(Data records)
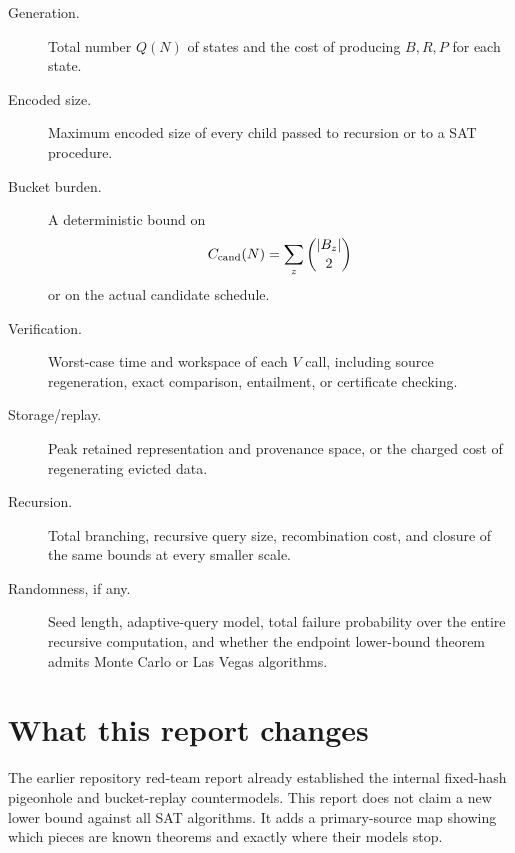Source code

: \documentclass[11pt]{article}
\begin{document}
\begin{description}
\item[Generation.] Total number $Q(N)$ of states and the cost of producing
$B,R,P$ for each state.

\item[Encoded size.] Maximum encoded size of every child passed to recursion
or to a SAT procedure.

\item[Bucket burden.] A deterministic bound on
\[
  C_{\rm cand}(N)=\sum_z \binom{|B_z|}{2}
\]
or on the actual candidate schedule.

\item[Verification.] Worst-case time and workspace of each $V$ call, including
source regeneration, exact comparison, entailment, or certificate checking.

\item[Storage/replay.] Peak retained representation and provenance space, or
the charged cost of regenerating evicted data.

\item[Recursion.] Total branching, recursive query size, recombination cost,
and closure of the same bounds at every smaller scale.

\item[Randomness, if any.] Seed length, adaptive-query model, total failure
probability over the entire recursive computation, and whether the endpoint
lower-bound theorem admits Monte Carlo or Las Vegas algorithms.
\end{description}

\section{What this report changes}

The earlier repository red-team report already established the internal
fixed-hash pigeonhole and bucket-replay countermodels.  This report does not
claim a new lower bound against all SAT algorithms.  It adds a primary-source
map showing which pieces are known theorems and exactly where their models
stop.
\end{document}
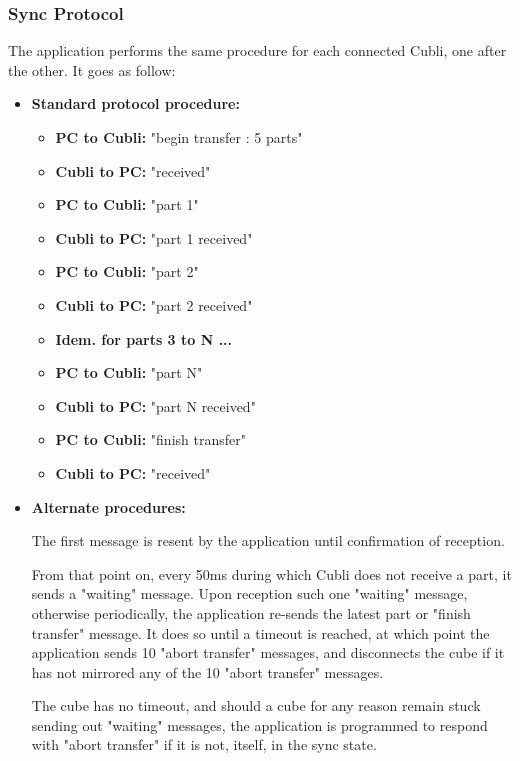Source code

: \subsubsection{Sync Protocol}

The application performs the same procedure for each connected Cubli, one after the other. It goes as follow:

\begin{itemize}
\item[] \textbf{Standard protocol procedure:}

\begin{itemize}
\item[] \textbf{PC to Cubli:} "begin transfer : 5 parts"
\item[] \textbf{Cubli to PC:} "received"
\item[] \textbf{PC to Cubli:} "part 1"
\item[] \textbf{Cubli to PC:} "part 1 received"
\item[] \textbf{PC to Cubli:} "part 2"
\item[] \textbf{Cubli to PC:} "part 2 received"
\item[] \textbf{Idem. for parts 3 to N ...}
\item[] \textbf{PC to Cubli:} "part N"
\item[] \textbf{Cubli to PC:} "part N received"
\item[] \textbf{PC to Cubli:} "finish transfer"
\item[] \textbf{Cubli to PC:} "received"
\end{itemize}

\item[] \textbf{Alternate procedures:}

The first message is resent by the application until confirmation of reception.

From that point on, every 50ms during which Cubli does not receive a part, it sends a "waiting" message. 
Upon reception such one "waiting" message, otherwise periodically, the application re-sends the latest part or "finish transfer" message. It does so until a timeout is reached, at which point the application sends 10 "abort transfer" messages, and disconnects the cube if it has not mirrored any of the 10 "abort transfer" messages.

The cube has no timeout, and should a cube for any reason remain stuck sending out "waiting" messages, the application is programmed to respond with "abort transfer" if it is not, itself, in the sync state.

\end{itemize}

(Work request)
Reproduce the lines above beginning at the line that contains "lower-bound theorem admits" and ending at the line that contains "From that point". No pictures.

(Written solution)
lower-bound theorem admits Monte Carlo or Las Vegas algorithms.
\end{description}

\section{What this report changes}

The earlier repository red-team report already established the internal
fixed-hash pigeonhole and bucket-replay countermodels.  This report does not
claim a new lower bound against all SAT algorithms.  It adds a primary-source
map showing which pieces are known theorems and exactly where their models
stop.
\end{document}
Source code

: \subsubsection{Sync Protocol}

The application performs the same procedure for each connected Cubli, one after the other. It goes as follow:

\begin{itemize}
\item[] \textbf{Standard protocol procedure:}

\begin{itemize}
\item[] \textbf{PC to Cubli:} "begin transfer : 5 parts"
\item[] \textbf{Cubli to PC:} "received"
\item[] \textbf{PC to Cubli:} "part 1"
\item[] \textbf{Cubli to PC:} "part 1 received"
\item[] \textbf{PC to Cubli:} "part 2"
\item[] \textbf{Cubli to PC:} "part 2 received"
\item[] \textbf{Idem. for parts 3 to N ...}
\item[] \textbf{PC to Cubli:} "part N"
\item[] \textbf{Cubli to PC:} "part N received"
\item[] \textbf{PC to Cubli:} "finish transfer"
\item[] \textbf{Cubli to PC:} "received"
\end{itemize}

\item[] \textbf{Alternate procedures:}

The first message is resent by the application until confirmation of reception.

From that point on, every 50ms during which Cubli does not receive a part, it sends a "waiting" message. 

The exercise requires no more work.